In a high-temperature plasma, ions having the positive electrical charge and electrons having the negative electrical charge are moving about. Because ions and electrons have characteristics that pull the other electrically against the fleeing motion of ions and electrons, they repeat the condition in which they maintain distance from the other. In such a condition a strong electric field cannot be generated inside the plasma. (This condition corresponds to L-mode plasma.) When the plasma changes to H-mode, a very slight displacement appears in the distribution of ions and electrons, and an electric field is formed. Many candidates have been forwarded as the candidate for mechanism that forces the appearance of this “displacement.” However, which mechanism is most important had not been clarified. In the analysis presented here, we have clarified the especially important role performed by the effect born from the differences in the confinement orbits of electrons and ions.

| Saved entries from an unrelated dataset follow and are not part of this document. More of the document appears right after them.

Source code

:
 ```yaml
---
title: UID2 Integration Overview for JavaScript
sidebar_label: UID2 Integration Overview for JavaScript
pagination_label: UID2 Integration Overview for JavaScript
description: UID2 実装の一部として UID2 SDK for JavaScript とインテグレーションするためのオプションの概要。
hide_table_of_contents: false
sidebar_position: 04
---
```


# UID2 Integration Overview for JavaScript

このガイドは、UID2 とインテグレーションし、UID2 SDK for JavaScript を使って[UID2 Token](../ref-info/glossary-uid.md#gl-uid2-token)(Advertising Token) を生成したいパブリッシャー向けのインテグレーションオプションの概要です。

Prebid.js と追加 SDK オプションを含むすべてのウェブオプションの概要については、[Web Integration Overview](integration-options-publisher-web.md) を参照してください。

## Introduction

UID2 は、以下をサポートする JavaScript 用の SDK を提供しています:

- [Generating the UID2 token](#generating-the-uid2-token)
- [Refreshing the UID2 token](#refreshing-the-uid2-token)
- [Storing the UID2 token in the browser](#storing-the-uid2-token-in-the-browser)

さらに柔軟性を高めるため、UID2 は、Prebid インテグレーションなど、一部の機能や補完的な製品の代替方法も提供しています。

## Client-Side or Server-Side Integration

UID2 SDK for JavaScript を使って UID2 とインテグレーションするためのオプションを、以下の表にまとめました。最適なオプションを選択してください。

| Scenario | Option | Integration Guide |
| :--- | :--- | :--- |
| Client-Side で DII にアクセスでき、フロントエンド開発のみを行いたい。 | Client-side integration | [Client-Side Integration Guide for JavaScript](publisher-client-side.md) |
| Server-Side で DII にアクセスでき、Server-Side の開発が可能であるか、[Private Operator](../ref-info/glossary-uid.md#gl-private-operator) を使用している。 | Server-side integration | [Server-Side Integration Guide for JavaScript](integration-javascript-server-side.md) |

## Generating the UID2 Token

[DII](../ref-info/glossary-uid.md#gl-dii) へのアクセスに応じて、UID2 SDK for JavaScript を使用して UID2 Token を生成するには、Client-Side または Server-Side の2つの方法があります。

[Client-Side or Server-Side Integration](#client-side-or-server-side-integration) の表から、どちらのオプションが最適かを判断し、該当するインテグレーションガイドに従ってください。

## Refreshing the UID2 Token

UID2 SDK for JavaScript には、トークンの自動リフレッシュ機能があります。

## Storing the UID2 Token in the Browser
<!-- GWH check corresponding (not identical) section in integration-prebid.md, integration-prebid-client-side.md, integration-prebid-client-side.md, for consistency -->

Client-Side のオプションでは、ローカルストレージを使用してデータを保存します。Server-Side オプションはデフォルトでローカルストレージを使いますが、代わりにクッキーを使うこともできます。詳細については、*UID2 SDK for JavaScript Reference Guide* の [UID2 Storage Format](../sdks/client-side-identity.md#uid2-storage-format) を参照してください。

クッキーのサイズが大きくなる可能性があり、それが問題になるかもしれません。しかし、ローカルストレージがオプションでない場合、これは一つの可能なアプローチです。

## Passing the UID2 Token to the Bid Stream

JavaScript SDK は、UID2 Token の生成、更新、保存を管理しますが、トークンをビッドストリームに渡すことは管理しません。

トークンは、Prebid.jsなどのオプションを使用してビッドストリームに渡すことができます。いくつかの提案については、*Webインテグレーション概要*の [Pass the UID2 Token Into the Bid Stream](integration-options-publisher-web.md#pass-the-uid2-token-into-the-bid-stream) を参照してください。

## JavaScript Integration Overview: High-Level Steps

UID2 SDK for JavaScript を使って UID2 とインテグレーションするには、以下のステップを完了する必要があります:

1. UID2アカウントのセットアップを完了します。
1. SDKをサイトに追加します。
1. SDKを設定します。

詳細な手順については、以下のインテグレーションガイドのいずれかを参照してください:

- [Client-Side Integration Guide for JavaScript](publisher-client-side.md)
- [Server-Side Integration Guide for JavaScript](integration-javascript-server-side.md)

The research results presented here were obtained from the moderate scale JFT-2M. Whether these results can be obtained from a large-scale experimental device such as the LHD is necessary to investigate in the future. In a large-scale experimental device diagnostics for the electric field and turbulence will become even more difficult, however, if the physical mechanisms of H-mode plasma can be clarified, the realization of fusion energy generation will become closer.